Agency: Hill, Holliday, Connors, Cosmopulos, Boston

Creative Directors: Mike Sheehan, Dave Gardiner

Art Director: Tim Foley

Copywriter: Marty Donohue

A national print and outdoor advertising campaign for Swiss Army sunglasses positions the new high-end eyewear as the next essential piece of equipment from the makers of Swiss Army knives. ‘We were using the legacy of the Swiss Army knife, riding the coattails of that into the product launch,’ said Marty Donohue, the Hill, Holliday, Connors, Cosmopulos copywriter who helped create the campaign. One execution depicts a motorcade with the copy ‘American presidents have given our knives as gifts to emperors, kings and dignitaries. Now they’ve got a little something to offer their Secret Service pals.’ Another ad featuring military divers states ‘Navy Seals bring our knives on every one of their underwater missions. Now they’ll be equipped to hit the beaches, too.’ Each ad in the series includes a product shot and closes with the tagline ‘Shield Your Eyes.’ The campaign is Hill, Holliday’s first work for the client since it won the assignment last year. Ads will run this year in Men’s Health, Rolling Stone, Wired and elsewhere. Billboards and bus shelter posters with similar themes will also be rolled out nationwide. The client plans to spend about $3.5 million on advertisements to support the product launch, Donohue said.–David Gianatasio


Client: Mothers Against Drunk Driving, Woodbridge, Conn.

Agency: Pagano Schenck & Kay, Boston Creative Director: Woody Kay

Art Director: Carla Mooney Copywriter: Dylan Lee Editor: Tim Kane

Spray graffiti and you could get tossed in jail for six months. Drink, drive and kill someone and you may get sent home with a slap on the wrist. A Pagano Schenck & Kay employee experienced this first-hand after losing a family member to a drunken-driving accident.
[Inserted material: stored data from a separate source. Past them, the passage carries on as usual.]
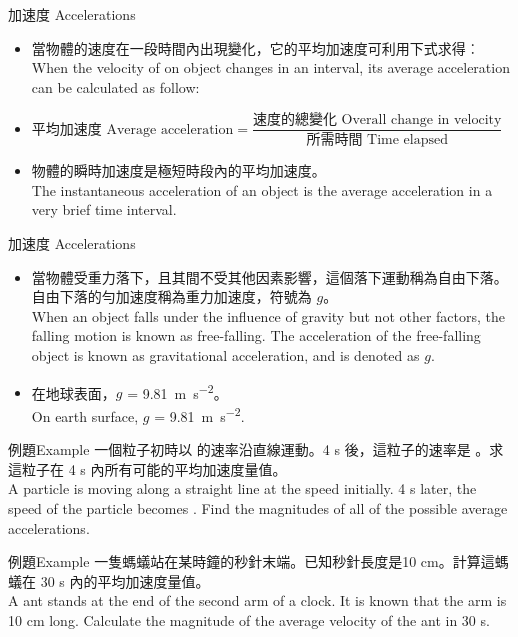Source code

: \documentclass[beamer=true]{standalone}
\begin{document}
\begin{frame}{加速度 Accelerations}
    \begin{itemize}
        \item 當物體的速度在一段時間內出現變化，它的平均加速度可利用下式求得︰\\When the velocity of on object changes in an interval, its average acceleration can be calculated as follow:
        \item $\textrm{平均加速度 Average acceleration}=\dfrac{\textrm{速度的總變化 Overall change in velocity}}{\textrm{所需時間 Time elapsed}}$
        \item 物體的瞬時加速度是極短時段內的平均加速度。 \\The instantaneous acceleration of an object is the average acceleration in a very brief time interval.
    \end{itemize}
\end{frame}
\begin{frame}{加速度 Accelerations}
    \begin{itemize}
        \item 當物體受重力落下，且其間不受其他因素影響，這個落下運動稱為自由下落。自由下落的勻加速度稱為重力加速度，符號為 $\mathit{g}$。 \\When an object falls under the influence of gravity but not other factors, the falling motion is known as free-falling. The acceleration of the free-falling object is known as gravitational acceleration, and is denoted as $\mathit{g}$.
        \item 在地球表面，$\mathit{g}$ = \qty{9.81}{m.s^{-2}}。 \\On earth surface, $\mathit{g}$ = \qty{9.81}{m.s^{-2}}.
    \end{itemize}
\end{frame}
\begin{frame}[t]{例題Example}
    一個粒子初時以  的速率沿直線運動。4 s 後，這粒子的速率是 。求這粒子在 4 s 內所有可能的平均加速度量值。 \\A particle is moving along a straight line at the speed  initially. 4 s later, the speed of the particle becomes . Find the magnitudes of all of the possible average accelerations.
\end{frame}
\begin{frame}[t]{例題Example}
    一隻螞蟻站在某時鐘的秒針末端。已知秒針長度是10 cm。計算這螞蟻在 30 s 內的平均加速度量值。 \\A ant stands at the end of the second arm of a clock. It is known that the arm is 10 cm long. Calculate the magnitude of the average velocity of the ant in 30 s.
\end{frame}
\end{document}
That galvanized staffers at the Boston agency to create a pro bono campaign for the Connecticut chapter of Mothers Against Drunk Driving. Print and outdoor advertisements, designed to look like roadside signs, compare the lenient sentences sometimes given drunken drivers with the stiffer penalties assigned infractions such as walking on the grass, shoplifting and not curbing a dog. ‘We were struck by how light the sentences were for the convicted drivers,’ explained principal Woody Kay. ‘They were

really trivializing the whole act.’ One advertisement captures the inequity with the headline ‘NO GRAFFITI.’ The body copy continues: ‘Convicted persons may serve six months in jail. That’s two months more than what a drunk driver served after smashing her car into 14-year-old Eric Zimmerman. Eric’s head was pierced by a chain-link fence, which killed him.’ The tagline is ‘It’s a serious crime. Let’s treat it that way.’ Said art director Carla Mooney: ‘We wanted to help the families see justice.’ She added, ‘By comparing a very petty crime to a serious one, we made the message very powerful and shocking.’ In addition to the print executions, the campaign includes a television commercial and billboards. Later this year, the organization intends to introduce the campaign nationally.